At the most basic, monitoring for disk-IO starts with server monitoring from the windows perf-mon tool. Start a collection process on the server that writes to a new file every 24 hours, in this collection (at a minimum) collect the avg disk queue (for each drive), avg disk reads per sec (for each drive), avg disk writes per sec (for each drive), avg cpu (total is fine). There are other measures that are worthwhile – sql memory, kernal memory and quite a few others…. but this topic we are looking a disk-IO… trying to stay on topic (and will talk about monitoring tools that go beyond perfmon shortly).
- When does your index maintenance run, and for how long? (you have automated index reorganize/rebuilds based on percent fragmentation right?!?… also another topic for later)
- When does your backup run, and for how long? (are you using SQL Server 2008 backup compression? … you should)
- Do you have other maintenance that is regularly scheduled (you’re doing a weekly dbcc checkdb right?)
- When does your normal nightly data-load start, and how long does it normally run?
- Do you have scheduled reporting? (monthly reports, thing that run off-hours due to their size etc)
- Do you have reporting that is triggered by the completion of a load?
- Do you have resource group allocations scheduled to change based on time/load etc? (Are you using SQL Server 2008 resource governor? …also another topic for later, but you should)
Loading up a representative day (don’t start this exercise with a Saturday if that is your least utilized time, nor should you start by looking at Sunday if that is the day you have a checkdb running for 10 hours) into the performance monitor tool to review the results.

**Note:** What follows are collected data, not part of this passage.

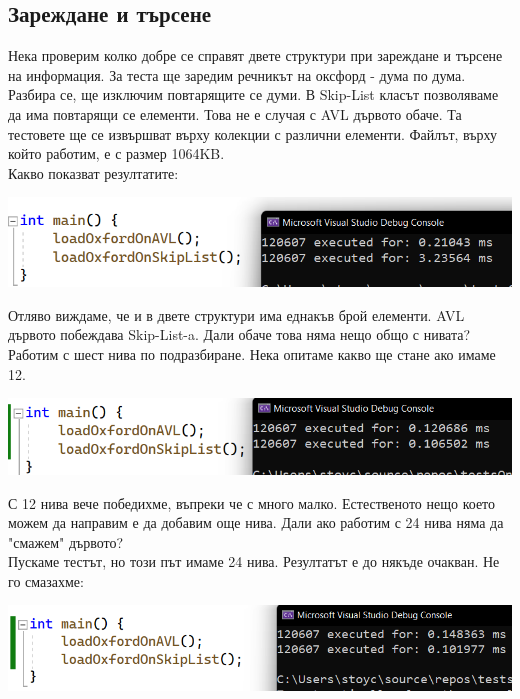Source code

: \documentclass[a4paper,12pt,fleqn]{article}
\begin{document}
	\subsection{Зареждане и търсене}
	Нека проверим колко добре се справят двете структури при зареждане и търсене на информация. За теста ще заредим речникът на оксфорд - дума по дума. Разбира се, ще изключим повтарящите се думи. В Skip-List класът позволяваме да има повтарящи се елементи. Това не е случая с AVL дървото обаче. Та тестовете ще се извършват върху колекции с различни елементи. Файлът, върху който работим, е с размер 1064KB.\\
	Какво показват резултатите:\\
	\begin{center}
	\includegraphics[scale=0.4]{oxford-load.png}\\
	\end{center}
	Отляво виждаме, че и в двете структури има еднакъв брой елементи. AVL дървото побеждава Skip-List-a. Дали обаче това няма нещо общо с нивата? Работим с шест нива по подразбиране. Нека опитаме какво ще стане ако имаме 12.\\
	\begin{center}
	\includegraphics[scale=0.4]{oxford-load-2.png}\\
	\end{center}
	С 12 нива вече победихме, въпреки че с много малко. Естественото нещо което можем да направим е да добавим още нива. Дали ако работим с 24 нива няма да "смажем" дървото?\\
	Пускаме тестът, но този път имаме 24 нива. Резултатът е до някъде очакван. Не го смазахме:\\
	\begin{center}
	\includegraphics[scale=0.4]{oxford-load-3.png}\\
	\end{center}
\end{document}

Ultimately, you need to understand all of the time periods, including maintenance windows, but for now, lets start with a normal representative day.
Average disk queue
Assuming you have 40 drives for each of you data drives, then the simple answer is, your avg disk queue of 2 per drive should stay bellow 80 on each of your data drives. Don’t worry too much at this point about a spike above 80… if you sustain a queue above 80 you will have performance issues.
It is possible to have a disk-queue reported by perf-mon on the windows side, and the disks be idle, if you are seeing disk queues, you should get your SAN administrator involved to look at the disk statistics for the LUN in question on the SAN. IF you have no disk pressure in the SAN, and the queue is high in Windows, you have HBA latency that needs to be addressed.
This is really unlikely – even with a dual-port 2gb card this is not likely the slow part, with a dual-port 4gb card it is very very unlikely. Most likely if you are seeing latency on the HBA there is something that is set incorrectly, or needs a firmware upgrade.
If you are actually seeing latency:
–Validate your port speed setting for both the card and the SAN switch (I have seen a switch port set to 100mb, you WILL have a performance impact)
–Validate your HBA firmware versions and compatibility with SAN OS versions, your SAN vendor will have very specific recommendations.
–Validate the SAN connections to the switches
Assuming you have 40 drives for each of your data drives, the simple answer is, the reads/writes should stay below 180-200 per drive. This allows for 7200 – 8000 IO’s per second on each drive. Again, don’t worry about spikes above this level unless they are sustain, or very close together.
This has less to do with disk-IO, and more to do with overall performance measures. An important thing to understand, and provides a large amount of insight into the overall responsiveness of your server. Get to know what your normal CPU profile looks like in the different points of time I mentioned above.
This chart shows a 9 drive array that has issues. A little hard to read here, but the queues (blue) are WELL above 18 and the avg read/write activity is WELL above the 1600 – 2000 level.
This chart shows a 40 drive array that is performing within acceptable tolerances. These queues show some spikes in activity, still remaining bellow the allowable 80 for this configuration, and going back to an earlier point about knowing what happens when…. those are all during maintenance and backup windows.